Copyright infringement case ruling may stymie NFT development in China – JD Supra


In the context of the global convergence towards the metaverse, non-fungible token (NFT) technologies and exchanges are developing rapidly worldwide. China closely follows this trend—but in China, NFTs are usually regarded as artistic digital products rather than financial digital products to be exchanged in the secondary market. Since NFTs are a new type of digital asset, no specific law or regulation has yet been developed to regulate transactions with them or for the related trading platforms. In April 2022, a court of first instance in China entered a judgment for the first NFT copyright infringement case (Case No.: (2022) Zhe 0192 Min Chu 1008), giving a structural reference for the analysis of similar cases and filling a blank in this area of law.

To begin with, the NFT platform in question is an NFT online exchange platform, where users can upload various types of content, including but not limited to pictures, music and videos, to generate the corresponding NFTs and sell them within the platform, with reselling being restricted. Meanwhile, the NFT platform will charge gas fees and/or a commission in every key procedure. For example, it collects gas fees of RMB 33 and a 10 percent commission on the trading price.

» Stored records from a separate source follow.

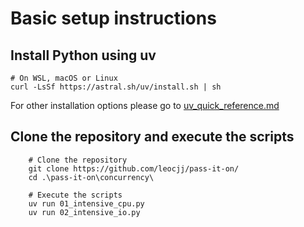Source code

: # Basic setup instructions


## Install Python using uv

```shell
# On WSL, macOS or Linux
curl -LsSf https://astral.sh/uv/install.sh | sh
```

For other installation options please go to [uv_quick_reference.md](https://github.com/leocjj/pass-it-on/blob/main/uv_quick_reference.md)

## Clone the repository and execute the scripts

```shell
    # Clone the repository
    git clone https://github.com/leocjj/pass-it-on/
    cd .\pass-it-on\concurrency\

    # Execute the scripts
    uv run 01_intensive_cpu.py
    uv run 02_intensive_io.py
```
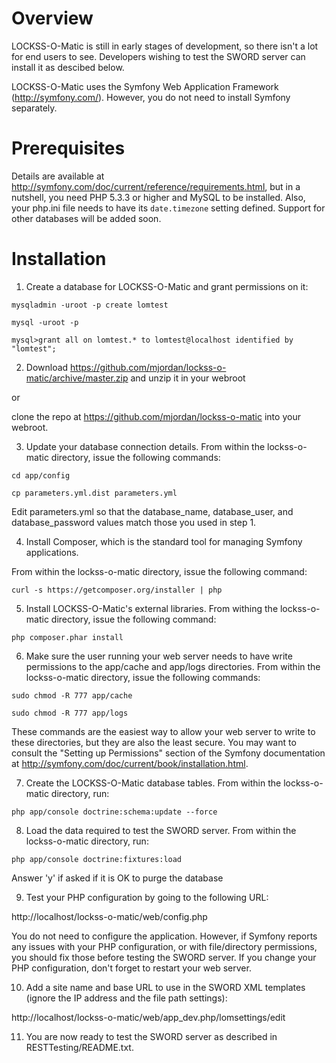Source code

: Overview
========

LOCKSS-O-Matic is still in early stages of development, so there isn't a lot for end users to see. Developers wishing to test the SWORD server can install it as descibed below.

LOCKSS-O-Matic uses the Symfony Web Application Framework (http://symfony.com/). However, you do not need to install Symfony separately.

Prerequisites
=============

Details are available at http://symfony.com/doc/current/reference/requirements.html, but in a nutshell, you need PHP 5.3.3 or higher and MySQL to be installed. Also, your php.ini file needs to have its ```date.timezone``` setting defined. Support for other databases will be added soon.

Installation
============

1) Create a database for LOCKSS-O-Matic and grant permissions on it:

```mysqladmin -uroot -p create lomtest```

```mysql -uroot -p```

```mysql>grant all on lomtest.* to lomtest@localhost identified by "lomtest";```

2) Download https://github.com/mjordan/lockss-o-matic/archive/master.zip and unzip it in your webroot

or

clone the repo at https://github.com/mjordan/lockss-o-matic into your webroot.

3) Update your database connection details. From within the lockss-o-matic directory, issue the following commands:
  
  ```cd app/config```
  
  ```cp parameters.yml.dist parameters.yml```

Edit parameters.yml so that the database_name, database_user, and database_password values match those you used in step 1.

4) Install Composer, which is the standard tool for managing Symfony applications.

From within the lockss-o-matic directory, issue the following command:

```curl -s https://getcomposer.org/installer | php```

5) Install LOCKSS-O-Matic's external libraries. From withing the lockss-o-matic directory, issue the following command:

```php composer.phar install```

6) Make sure the user running your web server needs to have write permissions to the app/cache and app/logs directories. From within the lockss-o-matic directory, issue the following commands:

```sudo chmod -R 777 app/cache```

```sudo chmod -R 777 app/logs```

These commands are the easiest way to allow your web server to write to these directories, but they are also the least secure. You may want to consult the "Setting up Permissions" section of the Symfony documentation at http://symfony.com/doc/current/book/installation.html.


7) Create the LOCKSS-O-Matic database tables. From within the lockss-o-matic directory, run:

```php app/console doctrine:schema:update --force```

8) Load the data required to test the SWORD server. From within the lockss-o-matic directory, run:

```php app/console doctrine:fixtures:load```

Answer 'y' if asked if it is OK to purge the database

9) Test your PHP configuration by going to the following URL:

http://localhost/lockss-o-matic/web/config.php

You do not need to configure the application. However, if Symfony reports any issues with your PHP configuration, or with file/directory permissions, you should fix those before testing the SWORD server. If you change your PHP configuration, don't forget to restart your web server.

10) Add a site name and base URL to use in the SWORD XML templates (ignore the IP address and the file path settings):

http://localhost/lockss-o-matic/web/app_dev.php/lomsettings/edit

11) You are now ready to test the SWORD server as described in RESTTesting/README.txt.
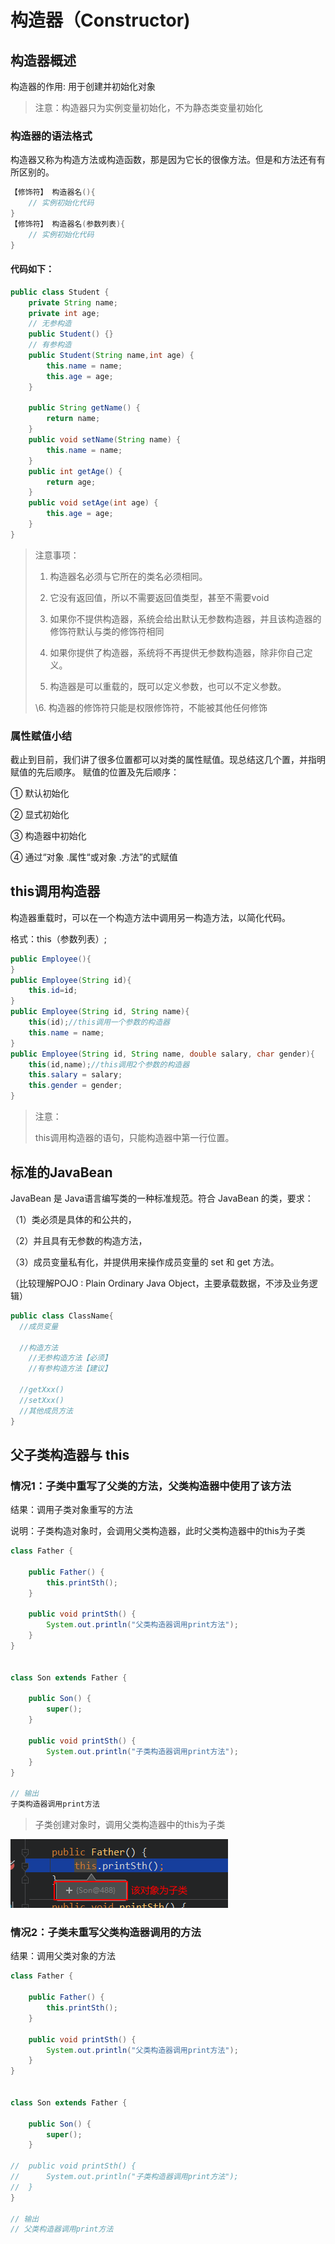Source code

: # 构造器（Constructor)

## 构造器概述

构造器的作用: 用于创建并初始化对象

>   注意：构造器只为实例变量初始化，不为静态类变量初始化

### 构造器的语法格式

构造器又称为构造方法或构造函数，那是因为它长的很像方法。但是和方法还有有所区别的。

```java
【修饰符】 构造器名(){
    // 实例初始化代码
}
【修饰符】 构造器名(参数列表){
    // 实例初始化代码
}
```

#### 代码如下：

```java
public class Student {
    private String name;
    private int age;
    // 无参构造
    public Student() {} 
    // 有参构造
    public Student(String name,int age) {
        this.name = name;
        this.age = age; 
    }
    
    public String getName() {
        return name;
    }
    public void setName(String name) {
        this.name = name;
    }
    public int getAge() {
        return age;
    }
    public void setAge(int age) {
        this.age = age;
    }
}
```

>   注意事项：
>
>   1.  构造器名必须与它所在的类名必须相同。
>
>   2.  它没有返回值，所以不需要返回值类型，甚至不需要void
>
>   3.  如果你不提供构造器，系统会给出默认无参数构造器，并且该构造器的修饰符默认与类的修饰符相同
>
>   4.  如果你提供了构造器，系统将不再提供无参数构造器，除非你自己定义。
>
>   5.  构造器是可以重载的，既可以定义参数，也可以不定义参数。
>
>   \6. 构造器的修饰符只能是权限修饰符，不能被其他任何修饰

### 属性赋值小结

截止到目前，我们讲了很多位置都可以对类的属性赋值。现总结这几个置，并指明赋值的先后顺序。 赋值的位置及先后顺序： 

① 默认初始化

② 显式初始化 

③ 构造器中初始化 

④ 通过“对象 .属性“或对象 .方法”的式赋值



## this调用构造器

构造器重载时，可以在一个构造方法中调用另一构造方法，以简化代码。

格式：this（参数列表）;

```java
public Employee(){
}
public Employee(String id){
    this.id=id;
}
public Employee(String id, String name){
    this(id);//this调用一个参数的构造器
    this.name = name;
}
public Employee(String id, String name, double salary, char gender){
    this(id,name);//this调用2个参数的构造器
    this.salary = salary;
    this.gender = gender;
}
```

>   注意：
>
>   this调用构造器的语句，只能构造器中第一行位置。



## 标准的JavaBean

JavaBean  是 Java语言编写类的一种标准规范。符合 JavaBean  的类，要求：

（1）类必须是具体的和公共的，

（2）并且具有无参数的构造方法，

（3）成员变量私有化，并提供用来操作成员变量的 set  和 get  方法。

（比较理解POJO : Plain Ordinary Java Object，主要承载数据，不涉及业务逻辑）

```java
public class ClassName{
  //成员变量
    
  //构造方法
    //无参构造方法【必须】
    //有参构造方法【建议】
    
  //getXxx()
  //setXxx()
  //其他成员方法
}
```



## 父子类构造器与 this

### 情况1：子类中重写了父类的方法，父类构造器中使用了该方法

结果：调用子类对象重写的方法

说明：子类构造对象时，会调用父类构造器，此时父类构造器中的this为子类

```java
class Father {
	
	public Father() {
		this.printSth();
	}
	
	public void printSth() {
		System.out.println("父类构造器调用print方法");
	}
}


class Son extends Father {
	
	public Son() {
		super();
	}
	
	public void printSth() {
		System.out.println("子类构造器调用print方法");
	}
}

// 输出
子类构造器调用print方法
```

>   子类创建对象时，调用父类构造器中的this为子类

![image-20200907182238192](_images/image-20200907182238192.png)

### 情况2：子类未重写父类构造器调用的方法

结果：调用父类对象的方法

```java
class Father {
	
	public Father() {
		this.printSth();
	}
	
	public void printSth() {
		System.out.println("父类构造器调用print方法");
	}
}


class Son extends Father {
	
	public Son() {
		super();
	}
	
//	public void printSth() {
//		System.out.println("子类构造器调用print方法");
//	}
}

// 输出
// 父类构造器调用print方法
```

In this case, the plaintiff, as the copyright holder of a picture depicting a cartoon tiger, sued the NFT platform for copyright infringement, claiming that a user of the platform used the picture without authorization to generate an NFT and sold it to another user through the platform. Considering the operation features and profit model of the NFT platform, Hangzhou Internet Court, the court of first instance, ruled in favor of the plaintiff, holding the platform liable for the content uploaded by the user to generate the NFT, which in fact imposes heavier liability for the NFT platform compared with other network service providers.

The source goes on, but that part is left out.